Saturday, March 26, 2011

winning London

Getting to London was quite an ordeal. After an incorrect bus schedule, a missed flight, an emotional breakdown, and a middle seat on the plane, I was almost convinced that London didn't want me. But one giant hug from Ericka Christensen was enough to make me feel welcome. We tubed it and tea-ed it like real Londonders and went to bed to rest up for a full Friday.

Hanging out in London with one of my close friends from home was enough to make my heart overcome the clouds and rain that London is famous for. And it only got better when we met up with my roommate, and so much more, Emily Jantz. The number of times we looked at each other with an exclamation of "we're hanging out in Europe together!" is probably equal to the number of shops on Oxford Street.

One weekend is hardly enough to get to know a city as lively and lovely as London, but with a local like Ericka as tour guide, we accomplished all of our touristy tasks. Westminster Abbey? Red phone booth? Big Ben? Globe Theater? London Bridge? Magner's Pear Cider? Abbey Road? Check, check, check, check, check, check, check. And so much more. Oh, and a Jack the Ripper tour just in case we were feeling too safe and happy.

Although it was hard to say goodbye to the endless warm water in Ericka's shower and the even warmer company of my friends, I was anxious to get back home to Ortigia. After a morning service at Hillsong London, Ericka saw me off with a cappuccino, Carmel Digestives to bring back to Italy (where, for some reason I can't understand, we only have the Original Milk Chocolate varieties), and another of those hugs she is famous for.


TOGETHER IN LONDON!






Buckingham Palace with one hundred strangers. Luckily we could use a few of them to "make us a photo."




It took us about 45 minutes of searching the muchbiggerthanoriginallythought British Museum before we actually found the Rosetta Stone, but it was worth it because we saw the Rosetta Stone.


London in a snapshot.






Critical Mass London


Thursday, March 24, 2011

Me dispiace

This is fairly embarrassing. I could sit here and come up with a few excuses of why I have been neglecting this blog. But instead I am going to promise a reform. I want to share parts of my life here with those of you who care enough to read this, all of about 2 people I would guess.

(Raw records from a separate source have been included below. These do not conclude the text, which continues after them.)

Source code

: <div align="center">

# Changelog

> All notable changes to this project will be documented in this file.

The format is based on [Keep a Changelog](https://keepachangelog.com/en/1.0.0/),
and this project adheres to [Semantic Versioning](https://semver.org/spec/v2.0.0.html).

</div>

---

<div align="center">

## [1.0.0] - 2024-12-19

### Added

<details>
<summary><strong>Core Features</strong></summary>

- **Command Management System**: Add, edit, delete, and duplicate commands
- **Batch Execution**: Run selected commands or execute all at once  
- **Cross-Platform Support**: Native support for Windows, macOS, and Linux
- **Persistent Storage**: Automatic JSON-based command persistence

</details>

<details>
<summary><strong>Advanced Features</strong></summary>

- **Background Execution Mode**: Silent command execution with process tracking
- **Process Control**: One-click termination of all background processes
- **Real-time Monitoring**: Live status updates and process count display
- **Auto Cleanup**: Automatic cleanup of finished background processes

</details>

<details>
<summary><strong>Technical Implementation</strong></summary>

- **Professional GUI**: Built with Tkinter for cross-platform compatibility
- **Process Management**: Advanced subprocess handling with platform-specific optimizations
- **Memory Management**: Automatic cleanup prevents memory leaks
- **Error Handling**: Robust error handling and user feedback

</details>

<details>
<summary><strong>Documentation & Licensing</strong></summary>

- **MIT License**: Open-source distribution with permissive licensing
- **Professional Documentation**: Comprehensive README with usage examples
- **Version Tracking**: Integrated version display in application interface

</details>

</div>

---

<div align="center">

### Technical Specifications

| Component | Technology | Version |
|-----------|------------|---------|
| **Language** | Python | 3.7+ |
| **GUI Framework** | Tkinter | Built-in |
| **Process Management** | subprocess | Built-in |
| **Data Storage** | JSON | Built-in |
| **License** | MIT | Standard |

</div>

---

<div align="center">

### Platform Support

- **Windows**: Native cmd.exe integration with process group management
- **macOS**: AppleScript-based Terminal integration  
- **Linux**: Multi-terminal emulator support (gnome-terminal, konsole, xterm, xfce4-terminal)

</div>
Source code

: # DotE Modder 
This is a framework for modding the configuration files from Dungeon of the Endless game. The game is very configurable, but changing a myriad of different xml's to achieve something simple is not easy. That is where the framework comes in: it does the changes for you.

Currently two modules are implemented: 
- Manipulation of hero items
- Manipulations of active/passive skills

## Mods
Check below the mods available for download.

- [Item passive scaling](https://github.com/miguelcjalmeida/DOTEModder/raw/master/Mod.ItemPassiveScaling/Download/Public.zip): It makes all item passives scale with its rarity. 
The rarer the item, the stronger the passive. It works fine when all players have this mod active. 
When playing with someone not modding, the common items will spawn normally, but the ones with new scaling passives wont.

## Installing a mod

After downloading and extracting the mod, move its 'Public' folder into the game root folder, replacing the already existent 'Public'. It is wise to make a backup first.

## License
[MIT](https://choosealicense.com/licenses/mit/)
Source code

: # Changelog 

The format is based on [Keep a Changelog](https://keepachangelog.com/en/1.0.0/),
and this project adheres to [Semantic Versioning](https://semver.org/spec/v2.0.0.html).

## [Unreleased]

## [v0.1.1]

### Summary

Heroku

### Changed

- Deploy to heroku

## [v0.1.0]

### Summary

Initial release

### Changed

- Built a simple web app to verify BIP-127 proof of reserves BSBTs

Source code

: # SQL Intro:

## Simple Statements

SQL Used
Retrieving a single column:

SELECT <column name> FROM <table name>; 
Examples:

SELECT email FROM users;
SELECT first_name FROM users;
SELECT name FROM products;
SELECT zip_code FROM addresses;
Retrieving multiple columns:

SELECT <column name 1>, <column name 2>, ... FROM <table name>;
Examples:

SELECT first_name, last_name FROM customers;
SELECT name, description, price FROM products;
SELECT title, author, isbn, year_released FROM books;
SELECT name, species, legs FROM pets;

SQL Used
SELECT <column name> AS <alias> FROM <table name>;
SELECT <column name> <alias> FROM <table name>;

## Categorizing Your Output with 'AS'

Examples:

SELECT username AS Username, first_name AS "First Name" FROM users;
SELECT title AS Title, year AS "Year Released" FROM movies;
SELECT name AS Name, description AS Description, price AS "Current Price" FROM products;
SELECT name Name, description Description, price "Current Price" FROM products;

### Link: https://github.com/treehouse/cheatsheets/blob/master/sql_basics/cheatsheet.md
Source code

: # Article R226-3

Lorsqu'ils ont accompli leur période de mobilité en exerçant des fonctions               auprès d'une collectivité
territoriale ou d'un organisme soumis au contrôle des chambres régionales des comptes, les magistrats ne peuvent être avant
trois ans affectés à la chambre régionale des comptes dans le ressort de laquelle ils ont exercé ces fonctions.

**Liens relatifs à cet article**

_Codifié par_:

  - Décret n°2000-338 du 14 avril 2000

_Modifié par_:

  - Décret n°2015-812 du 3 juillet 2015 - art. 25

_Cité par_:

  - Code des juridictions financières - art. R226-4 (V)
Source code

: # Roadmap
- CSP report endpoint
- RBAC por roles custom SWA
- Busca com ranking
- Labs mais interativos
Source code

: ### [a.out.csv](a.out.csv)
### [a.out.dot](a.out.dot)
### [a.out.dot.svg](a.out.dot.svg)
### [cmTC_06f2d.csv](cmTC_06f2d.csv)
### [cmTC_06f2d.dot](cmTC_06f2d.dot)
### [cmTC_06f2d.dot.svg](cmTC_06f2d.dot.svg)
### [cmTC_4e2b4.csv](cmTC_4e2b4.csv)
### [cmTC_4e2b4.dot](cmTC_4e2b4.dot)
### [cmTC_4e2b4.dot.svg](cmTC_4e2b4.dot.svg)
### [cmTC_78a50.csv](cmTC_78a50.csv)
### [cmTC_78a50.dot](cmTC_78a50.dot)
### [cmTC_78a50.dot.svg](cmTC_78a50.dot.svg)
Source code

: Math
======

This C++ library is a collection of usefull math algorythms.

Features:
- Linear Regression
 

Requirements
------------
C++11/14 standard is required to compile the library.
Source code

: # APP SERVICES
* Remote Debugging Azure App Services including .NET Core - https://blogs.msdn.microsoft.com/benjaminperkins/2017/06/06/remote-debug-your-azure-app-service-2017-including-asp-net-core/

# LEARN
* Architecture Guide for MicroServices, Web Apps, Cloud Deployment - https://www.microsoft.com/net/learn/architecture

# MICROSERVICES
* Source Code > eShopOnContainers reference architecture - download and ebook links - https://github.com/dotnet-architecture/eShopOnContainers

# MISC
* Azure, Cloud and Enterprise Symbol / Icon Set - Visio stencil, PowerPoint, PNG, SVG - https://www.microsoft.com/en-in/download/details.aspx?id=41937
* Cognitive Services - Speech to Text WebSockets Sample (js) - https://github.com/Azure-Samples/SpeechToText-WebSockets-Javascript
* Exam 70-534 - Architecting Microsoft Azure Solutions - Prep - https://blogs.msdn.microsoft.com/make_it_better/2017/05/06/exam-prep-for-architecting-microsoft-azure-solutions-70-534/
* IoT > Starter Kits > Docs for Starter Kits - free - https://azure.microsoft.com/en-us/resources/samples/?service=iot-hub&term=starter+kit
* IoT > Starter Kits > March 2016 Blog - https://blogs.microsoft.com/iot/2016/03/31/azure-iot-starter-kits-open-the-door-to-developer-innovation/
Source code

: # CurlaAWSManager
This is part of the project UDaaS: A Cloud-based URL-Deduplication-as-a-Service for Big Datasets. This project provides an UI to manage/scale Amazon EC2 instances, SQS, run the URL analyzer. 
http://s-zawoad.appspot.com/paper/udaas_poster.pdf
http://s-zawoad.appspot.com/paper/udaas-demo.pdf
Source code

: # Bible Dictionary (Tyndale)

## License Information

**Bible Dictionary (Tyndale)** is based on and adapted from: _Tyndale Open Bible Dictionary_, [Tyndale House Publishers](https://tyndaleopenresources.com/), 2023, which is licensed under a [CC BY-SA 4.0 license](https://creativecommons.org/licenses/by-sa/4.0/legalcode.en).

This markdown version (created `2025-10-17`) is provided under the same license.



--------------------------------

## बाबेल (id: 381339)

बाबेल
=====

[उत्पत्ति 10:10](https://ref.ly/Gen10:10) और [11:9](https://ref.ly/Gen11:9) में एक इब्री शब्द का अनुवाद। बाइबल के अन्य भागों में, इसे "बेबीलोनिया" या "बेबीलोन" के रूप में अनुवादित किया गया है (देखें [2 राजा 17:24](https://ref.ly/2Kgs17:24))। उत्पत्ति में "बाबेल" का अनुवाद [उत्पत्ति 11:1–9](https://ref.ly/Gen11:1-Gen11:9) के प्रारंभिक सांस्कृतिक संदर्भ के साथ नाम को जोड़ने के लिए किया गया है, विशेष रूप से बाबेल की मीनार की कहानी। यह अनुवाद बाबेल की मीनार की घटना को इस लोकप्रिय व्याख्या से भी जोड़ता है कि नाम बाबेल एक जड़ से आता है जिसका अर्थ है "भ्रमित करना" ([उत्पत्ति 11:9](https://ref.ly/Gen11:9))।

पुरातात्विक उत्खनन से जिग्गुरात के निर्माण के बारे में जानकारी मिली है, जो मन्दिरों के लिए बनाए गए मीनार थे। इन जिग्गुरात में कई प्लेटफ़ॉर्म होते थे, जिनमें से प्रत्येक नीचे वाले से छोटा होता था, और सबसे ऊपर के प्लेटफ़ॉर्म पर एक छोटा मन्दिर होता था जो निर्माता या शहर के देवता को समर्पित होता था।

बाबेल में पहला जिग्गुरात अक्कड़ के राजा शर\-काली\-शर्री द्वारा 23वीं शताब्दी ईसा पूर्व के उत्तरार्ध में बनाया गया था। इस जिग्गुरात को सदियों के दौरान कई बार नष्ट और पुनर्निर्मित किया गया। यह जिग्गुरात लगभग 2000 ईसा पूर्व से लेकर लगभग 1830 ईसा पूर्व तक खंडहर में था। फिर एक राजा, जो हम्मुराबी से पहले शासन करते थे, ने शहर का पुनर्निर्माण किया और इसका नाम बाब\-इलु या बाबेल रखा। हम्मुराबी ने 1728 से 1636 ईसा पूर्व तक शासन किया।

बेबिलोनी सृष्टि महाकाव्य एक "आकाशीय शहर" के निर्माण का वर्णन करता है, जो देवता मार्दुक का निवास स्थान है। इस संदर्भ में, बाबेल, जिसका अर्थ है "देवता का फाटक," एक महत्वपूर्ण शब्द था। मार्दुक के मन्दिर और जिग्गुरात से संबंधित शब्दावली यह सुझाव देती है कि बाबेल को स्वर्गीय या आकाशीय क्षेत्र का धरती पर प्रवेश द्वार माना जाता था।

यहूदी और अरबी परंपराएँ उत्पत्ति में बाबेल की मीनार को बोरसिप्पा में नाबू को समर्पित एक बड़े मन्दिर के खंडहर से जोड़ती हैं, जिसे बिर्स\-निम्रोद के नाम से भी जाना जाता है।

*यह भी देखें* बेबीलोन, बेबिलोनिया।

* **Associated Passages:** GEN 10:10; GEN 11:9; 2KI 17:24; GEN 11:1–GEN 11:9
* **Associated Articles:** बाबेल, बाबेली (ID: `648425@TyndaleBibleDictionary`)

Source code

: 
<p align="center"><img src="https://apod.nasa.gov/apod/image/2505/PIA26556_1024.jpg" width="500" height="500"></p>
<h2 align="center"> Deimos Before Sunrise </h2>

To kick off this new beginning, here are a few things that have happened since I last updated this thing:
-we were hit by eggs thrown from a moving vehicle filled with screaming Italian teenagers.
-I received a cuddly new best friend in the mail.
-seven of us completed task #1.
-we attempted karaoke and were embarrassed to find out it was actually Italian Idol.
-I visited 3 new countries.
-my mom booked a trip to come visit me in April!!
-the U.S. started bombing Libya and there are missiles in the Mediterranean?!
-I attempted the Rome marathon.
-I ate way too much Nutella.


I can't continue with this blog without revisiting the time I spent in London, Istanbul, and Santornini. One a day, starting tomorrow. Pinky promise.




Thursday, February 10, 2011

spepeteristico

Here is a taste of what we have been doing in Italian class, namely learning to rap like Fabri Fibra. Cornflakes anyone?



Unfortunately the Internet that we have “borrowing” is no longer available so I haven’t been able to go online much in the last few days. Last Friday we took a field-trip to Catania which is one of the larger cities on the island of Sicily. We should have known the trip was doomed from the start considering most of us were running on about 2.5 hours of sleep after celebrating Abby’s 21st the night before. I wish I could tell you what we learned, or even the places we toured but I absorbed virtually nothing on the 5 hour tour. We passed the time dropping water bottles on the ground and discussing creative ways to end the pain. I also had my first hostel experience complete with a roaring train directly outside our window and a very suspicious stain that made Brooke and I move our bunk away from the wall. Catania made Ortigia seem like home in a whole new way.

More news to report: I was peer pressured into registering to run the Rome Marathon in May. Note: run is a very loose term. Before you start to tell me how crazy I am you have to know that we get a medal with our name engraved on it. Yeah, I know.


Happy 21st Abby!

Melissa, Kyle, Me and Rob

Lauren, Me and Melissa in front of Teatro Romano in Catania

Teatro Romano

sleepwalkers









Wednesday, January 26, 2011

puffy jackets and proscuitto

My suitcase finally came yesterday and I welcomed it with a hug and an empty set of drawers. Thank you to all the people gave me clothes to borrow before I even knew you. But let me tell you, I felt like I had a whole new wardrobe this morning. So many clothes to choose from! Luckily (what??) it is layer weather outside. Not to mention in our apartment.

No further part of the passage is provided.